*** Record excerpts ***
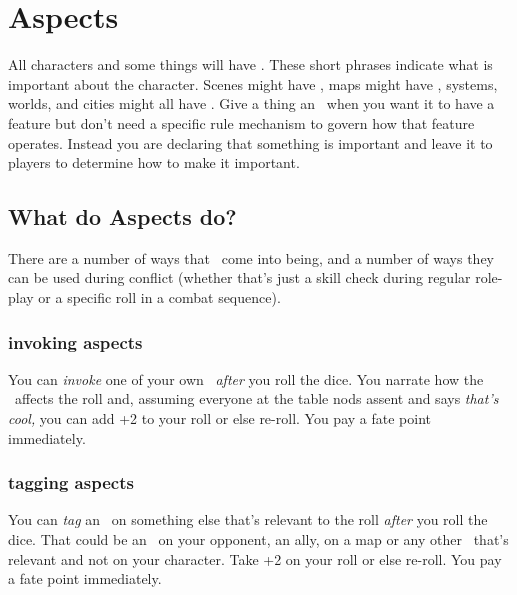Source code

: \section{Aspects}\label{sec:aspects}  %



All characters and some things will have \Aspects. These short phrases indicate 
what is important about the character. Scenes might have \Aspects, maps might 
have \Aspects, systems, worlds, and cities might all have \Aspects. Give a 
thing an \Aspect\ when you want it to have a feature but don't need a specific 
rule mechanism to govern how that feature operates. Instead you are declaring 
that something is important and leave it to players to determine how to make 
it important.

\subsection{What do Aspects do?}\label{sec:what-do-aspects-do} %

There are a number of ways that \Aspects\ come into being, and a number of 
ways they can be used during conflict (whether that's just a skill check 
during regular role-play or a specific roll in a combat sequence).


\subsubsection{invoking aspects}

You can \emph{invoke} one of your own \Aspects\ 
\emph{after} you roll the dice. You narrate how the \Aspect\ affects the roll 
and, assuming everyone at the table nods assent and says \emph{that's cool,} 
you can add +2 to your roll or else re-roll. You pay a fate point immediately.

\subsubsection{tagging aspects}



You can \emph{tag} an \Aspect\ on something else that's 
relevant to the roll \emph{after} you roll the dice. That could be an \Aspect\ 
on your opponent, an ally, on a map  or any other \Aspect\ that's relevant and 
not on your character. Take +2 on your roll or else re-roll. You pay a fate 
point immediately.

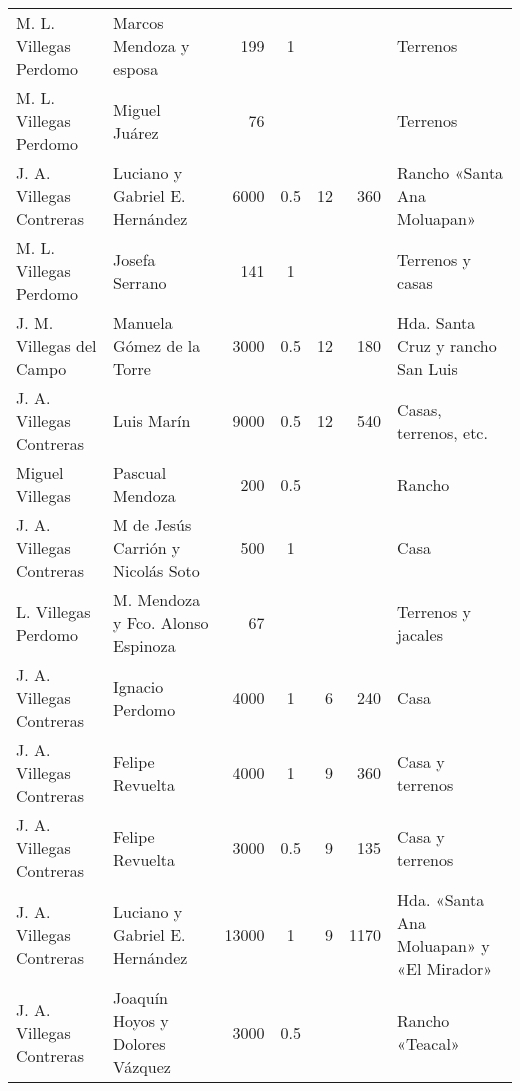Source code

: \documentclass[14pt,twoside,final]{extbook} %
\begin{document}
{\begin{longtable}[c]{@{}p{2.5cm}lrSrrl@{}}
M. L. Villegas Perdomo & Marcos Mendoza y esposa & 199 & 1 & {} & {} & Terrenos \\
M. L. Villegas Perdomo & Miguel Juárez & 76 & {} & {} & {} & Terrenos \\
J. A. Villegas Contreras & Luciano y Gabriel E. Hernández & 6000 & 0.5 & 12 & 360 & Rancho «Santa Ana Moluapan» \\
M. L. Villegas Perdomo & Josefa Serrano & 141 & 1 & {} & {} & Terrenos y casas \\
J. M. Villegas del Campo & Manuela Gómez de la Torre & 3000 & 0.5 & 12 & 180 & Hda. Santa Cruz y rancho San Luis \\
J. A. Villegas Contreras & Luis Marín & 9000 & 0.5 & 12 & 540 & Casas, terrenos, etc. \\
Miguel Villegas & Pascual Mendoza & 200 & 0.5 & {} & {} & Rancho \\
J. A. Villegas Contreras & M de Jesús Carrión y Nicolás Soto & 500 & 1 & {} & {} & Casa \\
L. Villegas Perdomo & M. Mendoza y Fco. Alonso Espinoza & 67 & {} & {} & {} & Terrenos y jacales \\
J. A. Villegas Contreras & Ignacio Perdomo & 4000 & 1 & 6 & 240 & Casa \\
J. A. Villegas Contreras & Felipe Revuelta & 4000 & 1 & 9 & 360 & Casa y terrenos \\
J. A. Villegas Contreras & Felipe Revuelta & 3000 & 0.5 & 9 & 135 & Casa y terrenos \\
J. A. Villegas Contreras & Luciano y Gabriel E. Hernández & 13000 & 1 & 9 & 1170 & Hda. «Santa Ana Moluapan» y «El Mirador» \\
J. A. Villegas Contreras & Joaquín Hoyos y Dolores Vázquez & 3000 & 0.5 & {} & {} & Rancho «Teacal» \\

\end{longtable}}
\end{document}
***
◆ Exercise ◆
What you give back should be exactly the lines of the data above from the line with "rule mechanism to" through the line with "and, assuming everyone", both of those included, and nothing more.

◆ Exercise output ◆
rule mechanism to govern how that feature operates. Instead you are declaring 
that something is important and leave it to players to determine how to make 
it important.

\subsection{What do Aspects do?}\label{sec:what-do-aspects-do} %

There are a number of ways that \Aspects\ come into being, and a number of 
ways they can be used during conflict (whether that's just a skill check 
during regular role-play or a specific roll in a combat sequence).


\subsubsection{invoking aspects}

You can \emph{invoke} one of your own \Aspects\ 
\emph{after} you roll the dice. You narrate how the \Aspect\ affects the roll 
and, assuming everyone at the table nods assent and says \emph{that's cool,} 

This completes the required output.